Being able to improve the resolution of images generated from conventional fluorescence microscopy to match the resolution acquired by super-resolution fluorescence microscopy (2014 Nobel Prize in Chemistry) is greatly useful for scientists to generate insights toward multiple areas such as cell biology and structural biology.

In this project, we compared three deep learning models for fluorescence image super-resolution (SR), including EDSR, SRGAN and SR3 (diffusion). We evaluated these models using three common SR metrics, including SSIM (Structural Similarity Index), PSNR (Peak Signal-to-Noise Ratio), and LPIPS (Learned Perceptual Image Patch Similarity). LPIPS agrees well with human perception of SR fluorescence images and was selected as the final metric for model comparison. SRGAN shows the best performance with the lowest LPIPS score (the lower the better).

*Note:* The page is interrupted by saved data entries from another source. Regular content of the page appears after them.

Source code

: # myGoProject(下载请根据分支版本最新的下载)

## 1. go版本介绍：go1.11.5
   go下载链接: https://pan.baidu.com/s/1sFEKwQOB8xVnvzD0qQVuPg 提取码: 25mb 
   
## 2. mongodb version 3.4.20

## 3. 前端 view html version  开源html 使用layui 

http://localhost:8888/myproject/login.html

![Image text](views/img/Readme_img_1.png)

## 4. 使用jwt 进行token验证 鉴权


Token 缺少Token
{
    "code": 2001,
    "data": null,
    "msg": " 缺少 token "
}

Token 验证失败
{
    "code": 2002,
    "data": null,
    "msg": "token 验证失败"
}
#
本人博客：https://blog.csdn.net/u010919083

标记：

The dataset is publicly available (Wang, H. et al. Deep learning enables cross-modality super-resolution in fluorescence microscopy. Nat. Methods 16, 103–110 (2019).), including 55 paired sets of low-resolution images and high-resolution images of fluorescence images of the same field of view. Three different cell organelles images were included, which are cell nuclei, F-actin and microtubule. The low-resolution images were taken from either wide-field fluorescence microscopy or conventional confocal fluorescence microscopy with a spatial resolution of around 280 nm; while the high-resolution images were taken from super-resolution fluorescence microscopy using stimulated emission depletion (STED) with a spatial resolution of around 110nm. All the images are 1024 x 1024.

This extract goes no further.